Not really. When I talk to management students, I tell them, “Whatever you do in your career, you should spend a couple of years in government.” In business, when you have a beautiful business plan and you know what you want to do, the biggest uncertainty in delivering that plan is what governments can do to you through legislation, regulation and taxation. I say to young people, “Spend two years, five years, in the Department of Finance or Transportation or the Environment to get a feel for the place. You’ll learn a lot about the processes, you’ll develop a network of people, and whatever you do next, it’s gonna be helpful.”

How do you view the working relationship these days between Canada and the United States?

I think the government has done a very good job of rolling with the punches. Chrystia Freeland, in particular—I don’t know her, but I’m a fan. Am I concerned? Yes. I’m concerned.

How can Canada succeed at a time of trade hostility with both the U.S. and China?

We have to build relationships as much as possible, and we must refrain from lecturing other countries. Mr. Mulroney’s approach with apartheid—he was not lecturing anybody. He built support with his colleagues around the Commonwealth table, putting pressure on Mrs. Thatcher. (4) There are many countries doing things we don’t like, but it’s preferable not to use the confrontational approach.

Back when you were CEO of CN, someone told me you motivated through fear. If you see any truth in that, do you regret it?

I cannot think of anything more false than this. When I was 27, my boss was Jean-Luc Pépin. (5) His office was next to mine on the Hill. One day, Mr. Pépin asked me for a briefing note for question period, and the assistant deputy minister responsible did not deliver the note on time. So I phoned him and gave him shit. The door was open between my office and Mr. Pépin’s office. He stuck his neck in and said, “Paul, I heard you. You just made a fool of yourself. You’re young enough to learn that 99% of the people perform much better with a smile than a kick in the ass.” If there was one point of divergence between myself and Hunter, Hunter never understood that.
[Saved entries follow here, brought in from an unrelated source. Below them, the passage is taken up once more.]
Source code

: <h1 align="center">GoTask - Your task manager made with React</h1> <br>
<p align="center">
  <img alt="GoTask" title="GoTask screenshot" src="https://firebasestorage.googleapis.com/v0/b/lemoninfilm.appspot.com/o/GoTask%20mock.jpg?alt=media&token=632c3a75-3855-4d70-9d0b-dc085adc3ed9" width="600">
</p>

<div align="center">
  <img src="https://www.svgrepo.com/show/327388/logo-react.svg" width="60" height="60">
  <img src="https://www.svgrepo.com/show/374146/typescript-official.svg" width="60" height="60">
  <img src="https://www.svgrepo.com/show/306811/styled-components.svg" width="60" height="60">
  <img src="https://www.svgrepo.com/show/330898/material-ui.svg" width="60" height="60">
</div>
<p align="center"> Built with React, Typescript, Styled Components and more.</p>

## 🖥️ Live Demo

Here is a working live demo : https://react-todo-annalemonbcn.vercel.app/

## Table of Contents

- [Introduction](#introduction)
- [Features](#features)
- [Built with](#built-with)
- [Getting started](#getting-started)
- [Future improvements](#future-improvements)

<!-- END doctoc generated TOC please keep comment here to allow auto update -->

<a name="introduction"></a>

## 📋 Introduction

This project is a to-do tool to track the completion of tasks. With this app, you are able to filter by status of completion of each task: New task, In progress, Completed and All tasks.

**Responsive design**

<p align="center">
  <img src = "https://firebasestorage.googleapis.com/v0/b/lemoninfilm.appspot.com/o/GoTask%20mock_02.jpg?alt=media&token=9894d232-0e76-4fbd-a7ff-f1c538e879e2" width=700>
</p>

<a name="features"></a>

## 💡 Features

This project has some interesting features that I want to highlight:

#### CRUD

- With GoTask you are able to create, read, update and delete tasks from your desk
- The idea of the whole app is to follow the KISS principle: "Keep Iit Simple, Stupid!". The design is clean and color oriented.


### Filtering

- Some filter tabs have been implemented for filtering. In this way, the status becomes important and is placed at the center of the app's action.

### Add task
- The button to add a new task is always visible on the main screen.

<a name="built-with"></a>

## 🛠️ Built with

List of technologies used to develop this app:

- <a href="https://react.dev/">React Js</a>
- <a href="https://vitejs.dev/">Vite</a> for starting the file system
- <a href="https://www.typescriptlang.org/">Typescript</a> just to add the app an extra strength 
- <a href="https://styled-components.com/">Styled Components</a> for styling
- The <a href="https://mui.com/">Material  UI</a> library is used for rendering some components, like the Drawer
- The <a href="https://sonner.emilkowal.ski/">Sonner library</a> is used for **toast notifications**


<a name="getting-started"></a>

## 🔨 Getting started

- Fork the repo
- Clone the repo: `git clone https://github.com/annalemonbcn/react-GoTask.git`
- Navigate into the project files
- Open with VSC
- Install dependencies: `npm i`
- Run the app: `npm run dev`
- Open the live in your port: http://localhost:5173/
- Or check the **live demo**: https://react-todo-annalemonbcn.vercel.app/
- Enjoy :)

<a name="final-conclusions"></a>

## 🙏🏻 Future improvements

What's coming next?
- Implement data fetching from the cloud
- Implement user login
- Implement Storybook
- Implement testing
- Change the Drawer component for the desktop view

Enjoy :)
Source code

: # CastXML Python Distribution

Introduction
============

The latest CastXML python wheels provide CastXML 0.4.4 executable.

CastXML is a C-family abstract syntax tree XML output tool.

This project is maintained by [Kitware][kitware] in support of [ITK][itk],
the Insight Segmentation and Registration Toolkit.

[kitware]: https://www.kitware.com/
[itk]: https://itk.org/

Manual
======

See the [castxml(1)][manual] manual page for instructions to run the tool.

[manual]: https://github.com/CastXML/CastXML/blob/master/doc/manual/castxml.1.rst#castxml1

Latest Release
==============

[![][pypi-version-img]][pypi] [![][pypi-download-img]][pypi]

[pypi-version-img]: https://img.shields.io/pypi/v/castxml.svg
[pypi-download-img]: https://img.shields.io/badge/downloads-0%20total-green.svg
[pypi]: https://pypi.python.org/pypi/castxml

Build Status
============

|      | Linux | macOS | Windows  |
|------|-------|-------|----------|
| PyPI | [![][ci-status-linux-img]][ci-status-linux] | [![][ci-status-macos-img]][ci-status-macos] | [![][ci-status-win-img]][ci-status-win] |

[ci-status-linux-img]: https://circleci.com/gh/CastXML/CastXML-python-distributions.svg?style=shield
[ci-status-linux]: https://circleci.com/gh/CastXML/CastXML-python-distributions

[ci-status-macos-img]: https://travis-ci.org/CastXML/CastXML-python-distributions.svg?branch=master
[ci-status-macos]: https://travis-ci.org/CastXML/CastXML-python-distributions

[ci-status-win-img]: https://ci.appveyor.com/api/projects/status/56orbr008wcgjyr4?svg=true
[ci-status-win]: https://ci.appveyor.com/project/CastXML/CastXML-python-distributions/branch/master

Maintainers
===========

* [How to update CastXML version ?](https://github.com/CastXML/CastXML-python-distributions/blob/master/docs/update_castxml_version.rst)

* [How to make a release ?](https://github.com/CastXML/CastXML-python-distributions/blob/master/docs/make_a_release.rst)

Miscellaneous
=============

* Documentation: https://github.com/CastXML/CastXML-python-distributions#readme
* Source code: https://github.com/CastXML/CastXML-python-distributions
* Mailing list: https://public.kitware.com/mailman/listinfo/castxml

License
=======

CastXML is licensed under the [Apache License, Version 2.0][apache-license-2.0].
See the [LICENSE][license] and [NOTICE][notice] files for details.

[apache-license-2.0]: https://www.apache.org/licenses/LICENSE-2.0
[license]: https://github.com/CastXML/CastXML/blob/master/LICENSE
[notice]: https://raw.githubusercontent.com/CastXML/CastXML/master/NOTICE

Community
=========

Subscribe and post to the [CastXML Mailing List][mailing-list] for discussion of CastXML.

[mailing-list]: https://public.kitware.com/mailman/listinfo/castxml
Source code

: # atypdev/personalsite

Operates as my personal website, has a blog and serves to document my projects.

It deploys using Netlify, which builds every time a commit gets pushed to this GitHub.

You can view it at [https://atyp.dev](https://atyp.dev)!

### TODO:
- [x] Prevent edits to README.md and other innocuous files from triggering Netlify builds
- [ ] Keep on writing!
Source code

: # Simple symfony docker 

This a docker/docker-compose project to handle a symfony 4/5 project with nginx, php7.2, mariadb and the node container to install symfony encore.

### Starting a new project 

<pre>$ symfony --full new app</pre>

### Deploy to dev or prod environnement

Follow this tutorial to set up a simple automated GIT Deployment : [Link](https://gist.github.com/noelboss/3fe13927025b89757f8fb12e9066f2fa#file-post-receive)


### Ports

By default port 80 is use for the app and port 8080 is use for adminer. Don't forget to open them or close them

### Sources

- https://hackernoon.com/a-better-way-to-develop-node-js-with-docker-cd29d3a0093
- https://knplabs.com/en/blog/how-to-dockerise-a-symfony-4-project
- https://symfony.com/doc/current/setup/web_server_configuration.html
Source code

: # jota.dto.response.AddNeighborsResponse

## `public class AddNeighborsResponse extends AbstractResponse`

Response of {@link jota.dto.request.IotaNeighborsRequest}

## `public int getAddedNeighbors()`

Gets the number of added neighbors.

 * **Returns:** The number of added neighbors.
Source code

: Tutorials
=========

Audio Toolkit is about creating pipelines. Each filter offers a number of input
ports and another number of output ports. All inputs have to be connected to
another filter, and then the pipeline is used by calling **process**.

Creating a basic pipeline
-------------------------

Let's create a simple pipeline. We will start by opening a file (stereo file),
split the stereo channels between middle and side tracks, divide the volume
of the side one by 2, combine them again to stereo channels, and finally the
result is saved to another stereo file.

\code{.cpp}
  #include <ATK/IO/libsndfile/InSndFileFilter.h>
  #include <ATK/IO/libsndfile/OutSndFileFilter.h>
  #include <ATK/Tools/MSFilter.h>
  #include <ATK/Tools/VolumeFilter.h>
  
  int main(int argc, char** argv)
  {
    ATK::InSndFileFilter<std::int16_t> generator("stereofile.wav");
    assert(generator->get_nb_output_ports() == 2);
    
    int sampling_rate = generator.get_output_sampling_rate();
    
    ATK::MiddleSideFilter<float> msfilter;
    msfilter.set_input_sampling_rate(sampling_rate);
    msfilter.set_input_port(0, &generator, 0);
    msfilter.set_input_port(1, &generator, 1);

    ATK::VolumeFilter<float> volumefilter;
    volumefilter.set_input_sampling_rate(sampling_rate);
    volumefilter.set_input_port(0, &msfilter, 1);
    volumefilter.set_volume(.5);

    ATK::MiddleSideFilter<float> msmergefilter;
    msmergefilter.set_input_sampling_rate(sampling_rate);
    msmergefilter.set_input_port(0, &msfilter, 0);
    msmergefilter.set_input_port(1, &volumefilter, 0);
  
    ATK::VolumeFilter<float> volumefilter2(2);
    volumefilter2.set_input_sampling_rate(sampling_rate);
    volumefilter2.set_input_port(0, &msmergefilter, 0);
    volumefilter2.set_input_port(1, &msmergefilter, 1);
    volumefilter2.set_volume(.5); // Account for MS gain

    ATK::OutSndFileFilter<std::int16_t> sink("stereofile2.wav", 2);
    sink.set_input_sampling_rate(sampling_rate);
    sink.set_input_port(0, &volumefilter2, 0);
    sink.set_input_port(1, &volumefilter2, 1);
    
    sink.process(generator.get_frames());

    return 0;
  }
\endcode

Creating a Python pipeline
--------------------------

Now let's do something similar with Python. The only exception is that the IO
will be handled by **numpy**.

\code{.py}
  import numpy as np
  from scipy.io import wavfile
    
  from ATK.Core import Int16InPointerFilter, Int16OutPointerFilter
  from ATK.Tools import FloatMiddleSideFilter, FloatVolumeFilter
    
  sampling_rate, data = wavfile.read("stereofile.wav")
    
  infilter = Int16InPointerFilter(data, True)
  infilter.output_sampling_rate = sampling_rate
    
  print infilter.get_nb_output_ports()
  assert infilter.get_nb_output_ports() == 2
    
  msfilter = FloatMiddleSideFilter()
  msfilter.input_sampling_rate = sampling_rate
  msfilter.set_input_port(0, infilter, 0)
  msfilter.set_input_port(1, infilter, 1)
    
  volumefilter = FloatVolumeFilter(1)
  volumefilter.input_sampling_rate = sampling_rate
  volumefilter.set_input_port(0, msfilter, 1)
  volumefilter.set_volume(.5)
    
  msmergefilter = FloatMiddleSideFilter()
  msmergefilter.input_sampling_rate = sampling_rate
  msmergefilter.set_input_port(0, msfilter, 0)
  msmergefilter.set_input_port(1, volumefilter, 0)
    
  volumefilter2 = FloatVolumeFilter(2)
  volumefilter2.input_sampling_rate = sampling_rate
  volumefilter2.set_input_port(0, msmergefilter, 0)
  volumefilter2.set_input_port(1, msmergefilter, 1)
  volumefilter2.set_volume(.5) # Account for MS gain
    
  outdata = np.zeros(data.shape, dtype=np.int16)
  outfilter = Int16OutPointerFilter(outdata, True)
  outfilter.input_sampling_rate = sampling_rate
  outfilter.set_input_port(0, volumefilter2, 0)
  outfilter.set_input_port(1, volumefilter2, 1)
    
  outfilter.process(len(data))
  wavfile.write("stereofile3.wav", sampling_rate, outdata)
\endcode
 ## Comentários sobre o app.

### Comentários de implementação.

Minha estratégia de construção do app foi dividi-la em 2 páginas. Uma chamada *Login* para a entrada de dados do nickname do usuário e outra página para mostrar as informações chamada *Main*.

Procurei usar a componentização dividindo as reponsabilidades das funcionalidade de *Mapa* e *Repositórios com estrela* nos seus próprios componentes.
There were three guys, and Keith Creel was one, that Hunter did not scream at. We had a profound disagreement on this. But he was too old to change. I suppose that because I came in and terminated three VPs within three months, the message got out, “The guy is serious.” But that’s not fear.

Brian Mulroney said that if somebody you were dealing with wasn’t completely above board, you were “lethal.” Someone else said you were “constantly at war.”

Well, I am very driven. I’m very intense. And my philosophy is that if you don’t do your job, somebody else will. But there is no banging on the table.

Maybe it wasn’t your demeanour so much as your willingness to make hard decisions.

Yeah. I remember a very senior official who had the bad habit of having too many martinis at lunchtime. I heard that people would avoid raising tough issues with him after two o’clock. One day, I brought the guy in, and he didn’t have a chance to sit down. I said, “I’m going to be very brief. If it happens again, before the end of the day you’ll be out. Of the government. Meeting is over.” Yeah, this I have done.

Thanks so much for your time.

That was fun. I must say, I’m a bit shaken, you know—“managing by fear.” Because I have been trying to practise just the opposite.

This interview has been edited and condensed.

1. CN paid $2.4 billion (U.S.) in cash and stock for 75% of Illinois Central. Harrison was made COO of CN and succeeded Tellier in 2003.

2. During Tellier’s reign, from January 2003 to December, 2004, he cut Bombardier’s workforce by 16,000. He left with a $5.8-million severance package.

3. Michael Wernick has since resigned as clerk of the Privy Council.

4. At the Common-wealth meeting in Vancouver in 1987, Margaret Thatcher refused to back sanctions against South Africa.

5. Pépin was a Liberal cabinet minister from 1965 to 1972 and again from 1980 to 1984.